*The task:*
Copy, from the data below, every line that has "main" in it.

*Raw data:*
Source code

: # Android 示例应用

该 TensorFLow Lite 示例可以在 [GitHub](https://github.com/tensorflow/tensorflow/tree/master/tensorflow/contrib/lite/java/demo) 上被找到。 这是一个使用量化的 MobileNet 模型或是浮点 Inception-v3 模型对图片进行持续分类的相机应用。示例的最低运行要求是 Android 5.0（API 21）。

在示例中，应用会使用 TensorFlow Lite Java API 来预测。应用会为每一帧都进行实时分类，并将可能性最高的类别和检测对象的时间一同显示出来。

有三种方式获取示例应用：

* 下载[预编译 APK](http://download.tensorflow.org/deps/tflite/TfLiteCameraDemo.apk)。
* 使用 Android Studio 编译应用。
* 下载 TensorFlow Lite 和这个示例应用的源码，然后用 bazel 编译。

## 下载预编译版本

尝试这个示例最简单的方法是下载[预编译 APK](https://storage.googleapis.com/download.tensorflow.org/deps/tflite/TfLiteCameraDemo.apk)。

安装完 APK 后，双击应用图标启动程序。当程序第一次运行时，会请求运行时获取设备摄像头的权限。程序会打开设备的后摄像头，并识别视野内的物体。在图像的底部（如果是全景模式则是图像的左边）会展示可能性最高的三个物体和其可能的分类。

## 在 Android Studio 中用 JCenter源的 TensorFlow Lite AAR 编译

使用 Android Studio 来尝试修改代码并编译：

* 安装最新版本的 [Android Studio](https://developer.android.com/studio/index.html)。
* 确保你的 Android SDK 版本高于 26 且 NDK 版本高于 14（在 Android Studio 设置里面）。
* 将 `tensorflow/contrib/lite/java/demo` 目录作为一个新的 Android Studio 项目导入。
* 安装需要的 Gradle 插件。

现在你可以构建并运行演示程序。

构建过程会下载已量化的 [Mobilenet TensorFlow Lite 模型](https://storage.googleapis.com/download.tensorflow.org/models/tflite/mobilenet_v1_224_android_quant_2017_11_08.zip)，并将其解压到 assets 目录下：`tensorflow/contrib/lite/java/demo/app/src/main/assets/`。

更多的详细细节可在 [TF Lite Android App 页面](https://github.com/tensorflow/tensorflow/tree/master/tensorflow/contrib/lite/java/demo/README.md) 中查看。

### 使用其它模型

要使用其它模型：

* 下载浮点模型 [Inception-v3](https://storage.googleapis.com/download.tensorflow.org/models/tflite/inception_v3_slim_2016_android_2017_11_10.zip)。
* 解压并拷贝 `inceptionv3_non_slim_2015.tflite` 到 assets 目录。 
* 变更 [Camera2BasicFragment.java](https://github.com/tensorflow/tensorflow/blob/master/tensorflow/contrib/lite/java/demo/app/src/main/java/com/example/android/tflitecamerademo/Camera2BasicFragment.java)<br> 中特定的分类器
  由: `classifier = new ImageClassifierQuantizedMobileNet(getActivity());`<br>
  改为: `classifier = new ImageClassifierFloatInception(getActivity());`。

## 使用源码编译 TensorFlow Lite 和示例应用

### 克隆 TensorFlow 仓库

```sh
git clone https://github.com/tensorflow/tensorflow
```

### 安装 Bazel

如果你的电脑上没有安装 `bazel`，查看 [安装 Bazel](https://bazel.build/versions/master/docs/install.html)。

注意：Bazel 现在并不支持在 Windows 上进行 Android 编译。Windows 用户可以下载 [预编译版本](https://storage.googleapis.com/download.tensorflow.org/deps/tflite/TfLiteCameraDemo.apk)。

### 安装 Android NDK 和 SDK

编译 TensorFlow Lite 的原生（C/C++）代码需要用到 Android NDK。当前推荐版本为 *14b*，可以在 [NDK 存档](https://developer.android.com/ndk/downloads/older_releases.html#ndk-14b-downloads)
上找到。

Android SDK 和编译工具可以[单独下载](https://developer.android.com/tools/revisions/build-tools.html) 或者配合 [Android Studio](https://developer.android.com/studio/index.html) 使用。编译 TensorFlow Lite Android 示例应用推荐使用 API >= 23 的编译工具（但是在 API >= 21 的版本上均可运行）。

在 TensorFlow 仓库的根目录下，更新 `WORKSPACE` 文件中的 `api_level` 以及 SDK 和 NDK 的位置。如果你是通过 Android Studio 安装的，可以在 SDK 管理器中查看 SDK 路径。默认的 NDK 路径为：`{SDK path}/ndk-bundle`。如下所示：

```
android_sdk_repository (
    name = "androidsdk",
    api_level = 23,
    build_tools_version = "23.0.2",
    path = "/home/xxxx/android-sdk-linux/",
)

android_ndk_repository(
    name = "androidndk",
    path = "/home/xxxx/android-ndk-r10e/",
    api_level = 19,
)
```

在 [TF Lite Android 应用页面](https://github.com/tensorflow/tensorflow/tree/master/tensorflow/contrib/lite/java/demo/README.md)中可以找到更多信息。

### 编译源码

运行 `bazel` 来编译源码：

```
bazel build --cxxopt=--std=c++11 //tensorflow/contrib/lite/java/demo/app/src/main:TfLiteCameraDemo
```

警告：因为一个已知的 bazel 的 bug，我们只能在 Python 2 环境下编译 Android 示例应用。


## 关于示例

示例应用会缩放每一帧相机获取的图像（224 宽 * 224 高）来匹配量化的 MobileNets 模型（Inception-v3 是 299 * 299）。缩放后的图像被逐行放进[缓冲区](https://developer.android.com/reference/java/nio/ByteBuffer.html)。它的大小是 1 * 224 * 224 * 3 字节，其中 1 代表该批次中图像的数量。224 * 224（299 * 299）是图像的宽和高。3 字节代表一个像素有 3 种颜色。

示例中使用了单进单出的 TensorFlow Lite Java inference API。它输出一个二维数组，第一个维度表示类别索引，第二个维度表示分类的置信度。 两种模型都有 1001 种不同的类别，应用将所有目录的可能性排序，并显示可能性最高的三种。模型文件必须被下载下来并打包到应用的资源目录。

*Exercise output:*
构建过程会下载已量化的 [Mobilenet TensorFlow Lite 模型](https://storage.googleapis.com/download.tensorflow.org/models/tflite/mobilenet_v1_224_android_quant_2017_11_08.zip)，并将其解压到 assets 目录下：`tensorflow/contrib/lite/java/demo/app/src/main/assets/`。
* 变更 [Camera2BasicFragment.java](https://github.com/tensorflow/tensorflow/blob/master/tensorflow/contrib/lite/java/demo/app/src/main/java/com/example/android/tflitecamerademo/Camera2BasicFragment.java)<br> 中特定的分类器
bazel build --cxxopt=--std=c++11 //tensorflow/contrib/lite/java/demo/app/src/main:TfLiteCameraDemo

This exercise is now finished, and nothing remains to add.